What to do: Among the entries that follow, some lines contain the word "formats". Show all of them.

Data for this exercise:
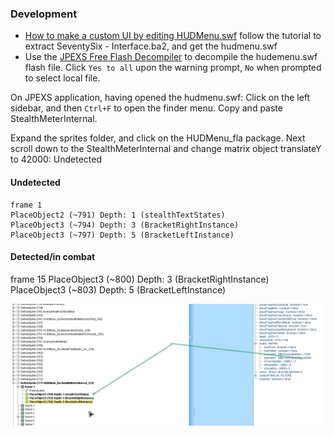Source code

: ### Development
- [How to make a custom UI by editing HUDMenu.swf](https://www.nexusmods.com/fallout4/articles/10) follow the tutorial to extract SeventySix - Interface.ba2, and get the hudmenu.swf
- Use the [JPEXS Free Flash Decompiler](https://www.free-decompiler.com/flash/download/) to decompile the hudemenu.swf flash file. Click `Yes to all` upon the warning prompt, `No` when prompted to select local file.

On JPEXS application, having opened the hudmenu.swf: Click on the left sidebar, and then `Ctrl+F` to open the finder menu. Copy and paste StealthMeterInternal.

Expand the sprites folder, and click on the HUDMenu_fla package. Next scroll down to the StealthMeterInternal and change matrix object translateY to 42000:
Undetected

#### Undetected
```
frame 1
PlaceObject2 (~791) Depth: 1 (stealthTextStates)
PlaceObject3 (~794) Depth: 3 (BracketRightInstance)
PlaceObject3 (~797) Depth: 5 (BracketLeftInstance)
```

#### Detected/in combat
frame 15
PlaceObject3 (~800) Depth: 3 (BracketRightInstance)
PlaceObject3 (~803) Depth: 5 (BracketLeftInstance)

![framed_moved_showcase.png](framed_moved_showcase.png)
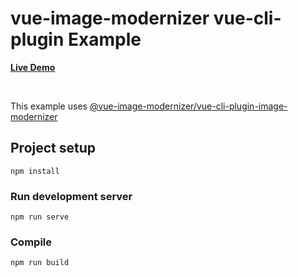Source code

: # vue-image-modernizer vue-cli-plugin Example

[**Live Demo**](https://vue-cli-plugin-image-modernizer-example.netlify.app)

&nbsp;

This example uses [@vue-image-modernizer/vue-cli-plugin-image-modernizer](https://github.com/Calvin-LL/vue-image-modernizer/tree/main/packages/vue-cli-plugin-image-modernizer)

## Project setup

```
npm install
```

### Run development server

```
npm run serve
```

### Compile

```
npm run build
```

--

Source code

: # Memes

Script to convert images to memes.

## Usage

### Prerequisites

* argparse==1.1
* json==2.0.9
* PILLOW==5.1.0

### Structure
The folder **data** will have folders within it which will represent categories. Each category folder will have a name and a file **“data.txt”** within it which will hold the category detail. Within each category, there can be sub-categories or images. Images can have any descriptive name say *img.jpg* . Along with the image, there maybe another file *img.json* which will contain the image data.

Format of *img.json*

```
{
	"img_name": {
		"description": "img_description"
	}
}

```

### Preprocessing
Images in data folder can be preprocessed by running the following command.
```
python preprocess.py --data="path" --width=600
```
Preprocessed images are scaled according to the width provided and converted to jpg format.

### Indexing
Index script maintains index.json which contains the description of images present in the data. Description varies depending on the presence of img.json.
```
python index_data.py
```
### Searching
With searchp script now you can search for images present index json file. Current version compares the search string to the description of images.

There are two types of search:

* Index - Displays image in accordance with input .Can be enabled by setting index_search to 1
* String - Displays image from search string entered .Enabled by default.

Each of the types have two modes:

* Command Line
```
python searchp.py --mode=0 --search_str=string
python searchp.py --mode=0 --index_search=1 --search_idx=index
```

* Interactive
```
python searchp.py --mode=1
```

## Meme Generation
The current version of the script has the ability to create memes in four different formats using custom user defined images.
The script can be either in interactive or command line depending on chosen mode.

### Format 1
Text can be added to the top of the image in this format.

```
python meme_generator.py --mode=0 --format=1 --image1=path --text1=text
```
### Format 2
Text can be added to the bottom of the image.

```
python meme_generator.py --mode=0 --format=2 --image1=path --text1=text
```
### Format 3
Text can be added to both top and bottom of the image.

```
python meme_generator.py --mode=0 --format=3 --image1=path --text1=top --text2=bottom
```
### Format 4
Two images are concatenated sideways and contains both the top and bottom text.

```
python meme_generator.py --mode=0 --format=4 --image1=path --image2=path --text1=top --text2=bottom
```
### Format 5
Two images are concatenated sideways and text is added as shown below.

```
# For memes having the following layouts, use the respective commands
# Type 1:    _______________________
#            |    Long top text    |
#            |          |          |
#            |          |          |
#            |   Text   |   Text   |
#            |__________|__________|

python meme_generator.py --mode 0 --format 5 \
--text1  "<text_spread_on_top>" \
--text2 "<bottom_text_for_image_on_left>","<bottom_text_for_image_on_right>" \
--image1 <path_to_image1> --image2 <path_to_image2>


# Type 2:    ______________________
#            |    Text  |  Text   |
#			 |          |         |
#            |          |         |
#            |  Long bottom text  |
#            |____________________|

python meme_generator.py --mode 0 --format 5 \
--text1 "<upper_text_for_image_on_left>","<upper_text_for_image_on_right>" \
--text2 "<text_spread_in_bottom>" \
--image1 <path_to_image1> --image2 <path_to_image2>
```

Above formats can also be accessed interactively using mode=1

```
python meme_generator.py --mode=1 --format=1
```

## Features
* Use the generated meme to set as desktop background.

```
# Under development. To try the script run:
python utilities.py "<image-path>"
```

--

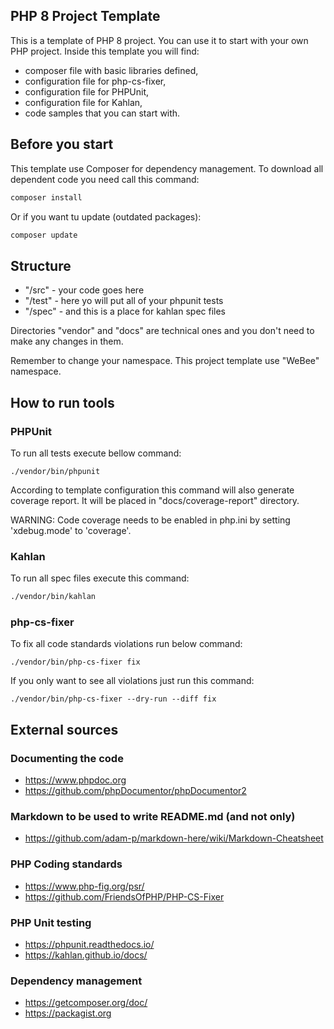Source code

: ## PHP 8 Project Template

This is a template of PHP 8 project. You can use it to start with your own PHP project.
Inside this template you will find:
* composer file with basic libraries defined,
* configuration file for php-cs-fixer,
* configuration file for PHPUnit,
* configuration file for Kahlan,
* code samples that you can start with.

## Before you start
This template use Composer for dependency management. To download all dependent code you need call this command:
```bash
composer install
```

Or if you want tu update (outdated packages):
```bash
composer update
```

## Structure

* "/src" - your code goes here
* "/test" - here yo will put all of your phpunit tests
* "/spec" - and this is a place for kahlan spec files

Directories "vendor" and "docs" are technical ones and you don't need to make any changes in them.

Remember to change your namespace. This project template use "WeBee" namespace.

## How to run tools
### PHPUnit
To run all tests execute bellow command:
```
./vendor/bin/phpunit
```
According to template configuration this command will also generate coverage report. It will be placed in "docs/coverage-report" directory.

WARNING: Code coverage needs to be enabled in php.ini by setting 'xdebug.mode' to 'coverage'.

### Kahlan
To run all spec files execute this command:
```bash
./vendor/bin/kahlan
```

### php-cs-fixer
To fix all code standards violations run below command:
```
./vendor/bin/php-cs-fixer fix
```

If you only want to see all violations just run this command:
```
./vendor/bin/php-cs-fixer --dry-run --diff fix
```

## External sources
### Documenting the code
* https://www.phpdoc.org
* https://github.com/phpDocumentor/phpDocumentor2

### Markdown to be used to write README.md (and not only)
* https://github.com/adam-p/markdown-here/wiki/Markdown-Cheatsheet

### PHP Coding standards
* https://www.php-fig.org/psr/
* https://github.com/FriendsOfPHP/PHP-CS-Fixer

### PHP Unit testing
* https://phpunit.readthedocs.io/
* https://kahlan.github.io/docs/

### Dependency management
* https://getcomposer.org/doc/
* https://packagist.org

Solved exercise:
The current version of the script has the ability to create memes in four different formats using custom user defined images.
Above formats can also be accessed interactively using mode=1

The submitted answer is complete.